━━━ Source material

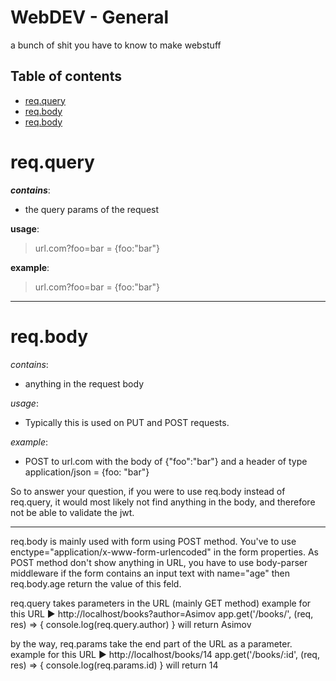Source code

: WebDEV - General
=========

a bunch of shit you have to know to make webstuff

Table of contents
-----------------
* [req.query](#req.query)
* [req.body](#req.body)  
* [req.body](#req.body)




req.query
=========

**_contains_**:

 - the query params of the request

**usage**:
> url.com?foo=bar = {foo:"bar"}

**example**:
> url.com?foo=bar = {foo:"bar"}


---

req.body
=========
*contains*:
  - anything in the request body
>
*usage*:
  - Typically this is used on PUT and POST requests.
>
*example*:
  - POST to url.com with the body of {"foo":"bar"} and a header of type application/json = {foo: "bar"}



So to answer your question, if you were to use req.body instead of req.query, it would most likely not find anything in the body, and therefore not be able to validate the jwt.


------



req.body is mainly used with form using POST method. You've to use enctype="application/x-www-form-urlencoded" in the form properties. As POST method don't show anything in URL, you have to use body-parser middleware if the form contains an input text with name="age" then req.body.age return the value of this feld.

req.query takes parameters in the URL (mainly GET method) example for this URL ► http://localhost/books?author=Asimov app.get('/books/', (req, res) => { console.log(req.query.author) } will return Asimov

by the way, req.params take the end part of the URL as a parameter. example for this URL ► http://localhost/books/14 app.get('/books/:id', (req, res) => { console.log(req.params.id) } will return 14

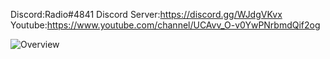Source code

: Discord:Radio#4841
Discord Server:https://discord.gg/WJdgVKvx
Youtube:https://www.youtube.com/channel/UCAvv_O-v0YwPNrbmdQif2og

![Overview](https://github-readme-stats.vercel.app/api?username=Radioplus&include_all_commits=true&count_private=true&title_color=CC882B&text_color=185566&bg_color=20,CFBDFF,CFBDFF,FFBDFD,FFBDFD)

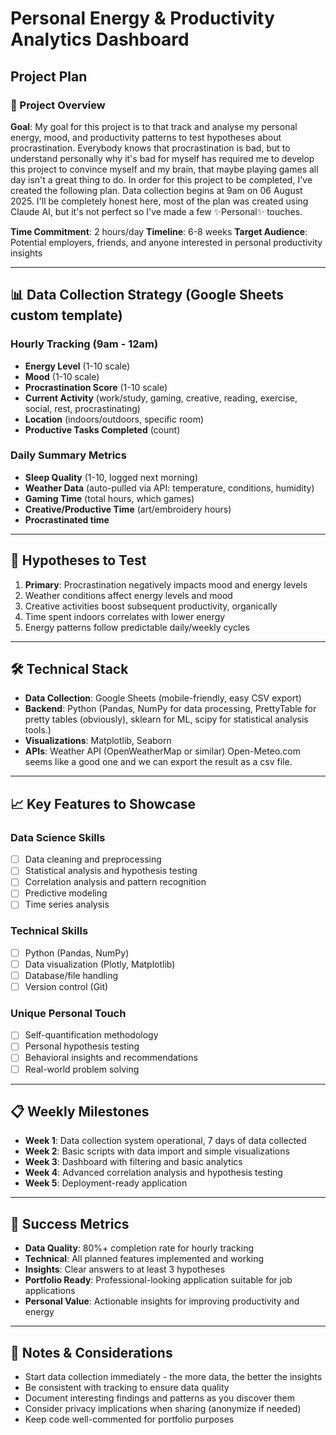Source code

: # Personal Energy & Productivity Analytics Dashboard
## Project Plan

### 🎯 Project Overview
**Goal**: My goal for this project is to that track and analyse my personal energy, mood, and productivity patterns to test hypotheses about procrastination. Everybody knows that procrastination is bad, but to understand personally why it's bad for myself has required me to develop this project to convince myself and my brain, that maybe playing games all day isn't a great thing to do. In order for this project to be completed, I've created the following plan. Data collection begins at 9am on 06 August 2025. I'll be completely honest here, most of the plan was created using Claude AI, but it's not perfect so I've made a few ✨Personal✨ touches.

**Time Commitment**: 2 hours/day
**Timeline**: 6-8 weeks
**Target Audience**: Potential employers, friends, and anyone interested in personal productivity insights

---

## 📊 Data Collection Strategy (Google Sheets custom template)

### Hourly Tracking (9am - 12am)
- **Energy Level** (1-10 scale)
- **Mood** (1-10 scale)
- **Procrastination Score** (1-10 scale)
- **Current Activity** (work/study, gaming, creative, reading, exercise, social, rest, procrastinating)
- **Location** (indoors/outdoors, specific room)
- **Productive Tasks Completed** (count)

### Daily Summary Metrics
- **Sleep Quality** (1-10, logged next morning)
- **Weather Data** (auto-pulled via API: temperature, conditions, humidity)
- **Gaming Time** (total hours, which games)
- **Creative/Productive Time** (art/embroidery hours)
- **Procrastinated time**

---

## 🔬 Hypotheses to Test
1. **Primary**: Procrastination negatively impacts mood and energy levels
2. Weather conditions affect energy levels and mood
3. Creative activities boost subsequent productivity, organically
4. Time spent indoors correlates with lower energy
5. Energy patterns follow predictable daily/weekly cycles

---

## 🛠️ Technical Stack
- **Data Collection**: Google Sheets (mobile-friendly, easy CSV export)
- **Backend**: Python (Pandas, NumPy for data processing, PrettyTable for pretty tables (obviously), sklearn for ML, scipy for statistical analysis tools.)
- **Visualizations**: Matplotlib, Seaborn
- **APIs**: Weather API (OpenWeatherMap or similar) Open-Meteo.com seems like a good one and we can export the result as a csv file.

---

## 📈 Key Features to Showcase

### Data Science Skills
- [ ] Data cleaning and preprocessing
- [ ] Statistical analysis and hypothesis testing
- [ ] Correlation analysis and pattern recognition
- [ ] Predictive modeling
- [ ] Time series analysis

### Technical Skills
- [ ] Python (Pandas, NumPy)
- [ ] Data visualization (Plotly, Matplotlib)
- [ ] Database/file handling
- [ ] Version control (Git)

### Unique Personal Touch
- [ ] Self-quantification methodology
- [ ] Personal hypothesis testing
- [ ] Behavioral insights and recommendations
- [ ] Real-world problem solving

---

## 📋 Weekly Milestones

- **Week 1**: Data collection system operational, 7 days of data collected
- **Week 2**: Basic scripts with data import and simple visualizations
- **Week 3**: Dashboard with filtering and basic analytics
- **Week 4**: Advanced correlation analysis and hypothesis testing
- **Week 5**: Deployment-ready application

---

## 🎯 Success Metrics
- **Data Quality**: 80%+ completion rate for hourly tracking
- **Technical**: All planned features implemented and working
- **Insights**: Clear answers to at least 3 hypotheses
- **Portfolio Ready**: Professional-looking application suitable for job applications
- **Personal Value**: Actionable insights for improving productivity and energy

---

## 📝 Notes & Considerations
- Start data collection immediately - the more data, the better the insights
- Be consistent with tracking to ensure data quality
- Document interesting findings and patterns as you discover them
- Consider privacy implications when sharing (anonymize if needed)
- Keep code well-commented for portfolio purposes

━━━━━━

_Work to be completed_
With the line that has "- [ ] Predictive modeling" as the first and the line that has "- [ ] Behavioral insights and recommendations" as the last, repeat exactly that run of lines above and no more.

_Exercise output_
- [ ] Predictive modeling
- [ ] Time series analysis

### Technical Skills
- [ ] Python (Pandas, NumPy)
- [ ] Data visualization (Plotly, Matplotlib)
- [ ] Database/file handling
- [ ] Version control (Git)

### Unique Personal Touch
- [ ] Self-quantification methodology
- [ ] Personal hypothesis testing
- [ ] Behavioral insights and recommendations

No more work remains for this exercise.